Moroccans MPs are routinely criticized for standing for their own interests rather than those of the constituencies they are supposed to be representing.
Rabat – Not satisfied with their already overflowing bags of privileges, Moroccan MPs are pushing to be granted free rides onboard Al Boraq, the country’s newly inaugurated high speed train.
Moroccan Arabic language newspaper Al Akhbar reported in its July 17 edition that all 515 members of the two houses of the Moroccan parliament have requested that they be given a free pass to the new high speed train.
Organized in small committees, the MPs addressed written requests to Habib El Malki and Hakim Benchemass, respectively presidents of the upper and lower houses of the Moroccan parliament. The two presidents, who would also benefit from the move should it pass into action, immediately green lighted it, according to Al Akhbar.

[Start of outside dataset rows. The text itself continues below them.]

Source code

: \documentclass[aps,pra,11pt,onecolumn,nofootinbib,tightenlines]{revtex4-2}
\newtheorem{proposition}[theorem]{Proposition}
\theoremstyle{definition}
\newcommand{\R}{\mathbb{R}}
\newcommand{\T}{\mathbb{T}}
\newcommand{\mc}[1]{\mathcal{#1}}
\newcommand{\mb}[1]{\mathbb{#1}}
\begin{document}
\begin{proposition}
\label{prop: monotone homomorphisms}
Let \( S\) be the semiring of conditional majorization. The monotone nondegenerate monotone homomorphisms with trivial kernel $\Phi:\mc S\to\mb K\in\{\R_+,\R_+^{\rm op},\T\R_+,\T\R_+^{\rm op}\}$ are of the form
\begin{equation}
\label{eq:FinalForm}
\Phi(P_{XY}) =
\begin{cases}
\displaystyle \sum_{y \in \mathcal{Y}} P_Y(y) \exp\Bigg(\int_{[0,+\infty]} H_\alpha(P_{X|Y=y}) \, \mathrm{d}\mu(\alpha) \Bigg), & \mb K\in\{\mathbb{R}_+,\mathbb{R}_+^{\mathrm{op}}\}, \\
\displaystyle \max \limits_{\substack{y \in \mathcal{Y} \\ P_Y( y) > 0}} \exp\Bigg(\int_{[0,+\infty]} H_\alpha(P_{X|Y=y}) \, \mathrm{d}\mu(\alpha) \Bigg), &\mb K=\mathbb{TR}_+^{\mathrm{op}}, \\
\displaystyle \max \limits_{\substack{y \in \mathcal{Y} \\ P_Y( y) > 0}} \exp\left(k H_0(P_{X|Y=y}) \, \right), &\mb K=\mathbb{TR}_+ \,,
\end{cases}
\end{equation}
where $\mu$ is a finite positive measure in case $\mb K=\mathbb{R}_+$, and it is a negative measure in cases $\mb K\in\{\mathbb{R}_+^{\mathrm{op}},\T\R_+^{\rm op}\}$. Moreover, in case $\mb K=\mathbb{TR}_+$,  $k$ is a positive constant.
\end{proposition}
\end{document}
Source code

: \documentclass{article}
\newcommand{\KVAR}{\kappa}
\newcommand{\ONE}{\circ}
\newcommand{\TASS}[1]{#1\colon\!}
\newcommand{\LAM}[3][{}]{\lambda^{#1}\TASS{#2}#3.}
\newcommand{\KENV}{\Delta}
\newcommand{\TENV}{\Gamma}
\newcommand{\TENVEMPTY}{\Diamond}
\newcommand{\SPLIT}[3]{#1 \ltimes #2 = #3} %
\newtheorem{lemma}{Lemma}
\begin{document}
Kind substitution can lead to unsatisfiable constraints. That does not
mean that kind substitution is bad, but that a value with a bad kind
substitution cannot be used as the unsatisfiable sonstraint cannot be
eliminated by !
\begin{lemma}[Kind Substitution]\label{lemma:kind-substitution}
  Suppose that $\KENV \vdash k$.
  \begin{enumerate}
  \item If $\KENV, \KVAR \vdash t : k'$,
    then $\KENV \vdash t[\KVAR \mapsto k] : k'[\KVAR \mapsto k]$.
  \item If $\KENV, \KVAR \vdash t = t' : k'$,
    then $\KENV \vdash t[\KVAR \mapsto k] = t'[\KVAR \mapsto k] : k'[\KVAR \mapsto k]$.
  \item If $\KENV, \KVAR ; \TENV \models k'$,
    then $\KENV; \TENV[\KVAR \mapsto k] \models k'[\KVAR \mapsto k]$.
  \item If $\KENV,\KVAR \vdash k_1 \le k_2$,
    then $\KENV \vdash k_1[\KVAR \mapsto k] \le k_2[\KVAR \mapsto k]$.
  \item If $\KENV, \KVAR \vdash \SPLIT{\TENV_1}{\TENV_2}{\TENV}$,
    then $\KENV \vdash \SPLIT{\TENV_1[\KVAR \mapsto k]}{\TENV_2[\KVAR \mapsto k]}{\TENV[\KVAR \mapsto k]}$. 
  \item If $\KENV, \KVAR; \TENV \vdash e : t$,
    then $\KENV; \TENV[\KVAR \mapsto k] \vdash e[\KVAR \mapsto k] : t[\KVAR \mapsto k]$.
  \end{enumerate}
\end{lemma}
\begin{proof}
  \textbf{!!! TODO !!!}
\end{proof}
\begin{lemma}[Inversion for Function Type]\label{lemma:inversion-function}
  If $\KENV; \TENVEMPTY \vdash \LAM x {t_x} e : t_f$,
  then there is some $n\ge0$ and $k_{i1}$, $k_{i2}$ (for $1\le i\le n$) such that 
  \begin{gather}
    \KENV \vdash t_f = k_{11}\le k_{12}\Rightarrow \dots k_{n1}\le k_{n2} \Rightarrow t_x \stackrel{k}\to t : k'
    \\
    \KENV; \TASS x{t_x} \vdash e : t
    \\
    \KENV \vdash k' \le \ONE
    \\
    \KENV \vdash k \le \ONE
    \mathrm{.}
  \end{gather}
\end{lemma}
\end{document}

The newspaper sardonically commented on how, at a Moroccan parliament where some of the most trivial questions take weeks and months of debates, sometimes ending with no conclusive decisions, MPs’ request in favor of a better treatment for themselves passed both houses in the blink of an eye.
More still, the request was met with an absolute majority of votes approving the policy, a rare, if not impossible occurrence for a parliament where it is common for MPs of the same party to disagree on policy actions at the moment of voting.
While the move is yet to be implemented, the path seems to have been completely cleared for MPs. Rabie Khlie, the director of ONCF, Morocco’s national rail operator, has also given his approval.
According to Al Akhbar, the ONCF director has said that his institution would happily print out free access cards for the MPs to travel onboard Al Boraq at will. This comes as an uncalled for addition to an already overflowing pile of privileges for Moroccan MPs.
A Moroccan MP is paid a monthly wage of MAD 32,800. That amount is increased by MAD 7000 if the MP occupies another function within either of the two houses (vice president or president of the parliament’s committee on education, for example).
In addition, all MPs have free access to regular trains (first class), a monthly allowance of MAD 800 for fuel, and a MAD 700 hotel room in Rabat paid for by the taxpayer’s money. They do not pay for motorway tolls charges and are paid MAD 2000 as pocket money when traveling abroad.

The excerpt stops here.